Monday, 28/03/2011 22:27

Laos less susceptible to global inflation

Despite inflation threatening countries regionally and around the world as a consequence of higher food and energy prices, the World Bank has projected that inflation in Laos will remain steady at 5-6 percent this year.

The data was obtained as part of a larger World Bank report on the economic status of East Asia, and was presented to media on Monday at the World Bank office in Vientiane.

The report stated that the year-over-year inflation rate in Laos has declined notably in recent months and as of December is down to 5.8 percent as a result of lower food prices.

Food prices in Laos are less impacted by global trends due to agriculture that is largely subsistence based and due to relatively limited food imports and exports.

Inflation, which climbed to more than 8 percent during August-September 2010, dropped in December, driven by a fall in the rate of food inflation from 14.2 percent in September to 8.8 percent in December.

Prices of locally produced sticky rice, meats and vegetables declined during and after the wet season harvest.

According to the World Bank, the Lao government’s actions contributed to lower food inflation by releasing rice reserves to markets and temporarily banning rice exports from the country, and by maintaining a stable exchange rate.

Core inflation also decreased from 3.6 percent year-on-year in August to 2.4 percent in December.

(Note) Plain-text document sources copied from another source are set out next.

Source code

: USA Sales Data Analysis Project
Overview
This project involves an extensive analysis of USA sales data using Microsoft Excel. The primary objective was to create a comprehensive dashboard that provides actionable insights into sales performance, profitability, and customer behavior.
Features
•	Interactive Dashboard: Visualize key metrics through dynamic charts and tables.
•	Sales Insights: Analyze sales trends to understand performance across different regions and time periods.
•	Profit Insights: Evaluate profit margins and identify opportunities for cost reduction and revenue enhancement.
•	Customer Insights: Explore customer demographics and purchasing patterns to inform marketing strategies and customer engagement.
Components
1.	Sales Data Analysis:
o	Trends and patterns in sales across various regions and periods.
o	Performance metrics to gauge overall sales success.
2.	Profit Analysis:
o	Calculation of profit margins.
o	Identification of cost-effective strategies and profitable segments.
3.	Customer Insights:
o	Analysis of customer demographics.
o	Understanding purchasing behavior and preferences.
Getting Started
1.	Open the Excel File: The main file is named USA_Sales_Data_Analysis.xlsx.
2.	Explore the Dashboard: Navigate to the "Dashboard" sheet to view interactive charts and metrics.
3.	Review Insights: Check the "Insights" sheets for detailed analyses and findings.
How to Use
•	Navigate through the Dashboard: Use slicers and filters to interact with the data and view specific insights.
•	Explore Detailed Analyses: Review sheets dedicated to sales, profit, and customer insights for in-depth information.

Annualised inflation was approximately 6 percent in 2010 and is projected for 5-6 percent in 2011.

The World Bank projected GDP growth in Laos to be 8.6 percent this year compared to 8.4 percent in 2010, driven by the natural resource and manufacturing sectors.

According to the report, while recent global food prices have had limited impact on Lao inflation, the recent rise in energy (Fuel) prices is likely to put inflationary pressures on the country.

The World Bank has advised developing countries to use appropriate measures to cope with inflation such as reducing import costs and increasing local production.

Developing countries were also urged to maintain open trade policies to benefit from continued growth.

Currently, many govern-ments worldwide are responding to inflation by raising central bank interest rates.